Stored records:
= = = = = = =

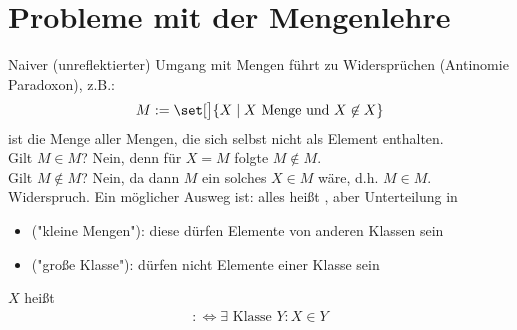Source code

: \section{Probleme mit der Mengenlehre}
Naiver (unreflektierter) Umgang mit Mengen führt zu Widersprüchen (Antinomie Paradoxon), z.B.:
\begin{align*}
	M:=\set[\big]{X\mid X\text{ Menge und }X\not\in X}
\end{align*}
ist die Menge aller Mengen, die sich selbst nicht als Element enthalten.\\
Gilt $M\in M$?
Nein, denn für $X=M$ folgte $M\not\in M$.\\
Gilt $M\not\in M$? Nein, da dann $M$ ein solches $X\in M$ wäre, d.h. $M\in M$.
Widerspruch.\nl
Ein möglicher Ausweg ist: alles heißt , aber Unterteilung in
\begin{itemize}
	\item {} ("kleine Mengen"): diese dürfen Elemente von anderen Klassen sein
	\item {} ("große Klasse"): dürfen nicht Elemente einer Klasse sein
\end{itemize}

\begin{definition} %
	$X$ heißt 
	\begin{align*}
		:\iff\exists\text{ Klasse }Y:X\in Y
	\end{align*}
\end{definition}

= = = = = = =

EXERCISE AIM —
Each line above should be written out again unchanged; no images are to be carried over.

RESULT —
Source code

: \section{Probleme mit der Mengenlehre}
Naiver (unreflektierter) Umgang mit Mengen führt zu Widersprüchen (Antinomie Paradoxon), z.B.:
\begin{align*}
	M:=\set[\big]{X\mid X\text{ Menge und }X\not\in X}
\end{align*}
ist die Menge aller Mengen, die sich selbst nicht als Element enthalten.\\
Gilt $M\in M$?
Nein, denn für $X=M$ folgte $M\not\in M$.\\
Gilt $M\not\in M$? Nein, da dann $M$ ein solches $X\in M$ wäre, d.h. $M\in M$.
Widerspruch.\nl
Ein möglicher Ausweg ist: alles heißt , aber Unterteilung in
\begin{itemize}
	\item {} ("kleine Mengen"): diese dürfen Elemente von anderen Klassen sein
	\item {} ("große Klasse"): dürfen nicht Elemente einer Klasse sein
\end{itemize}

\begin{definition} %
	$X$ heißt 
	\begin{align*}
		:\iff\exists\text{ Klasse }Y:X\in Y
	\end{align*}
\end{definition}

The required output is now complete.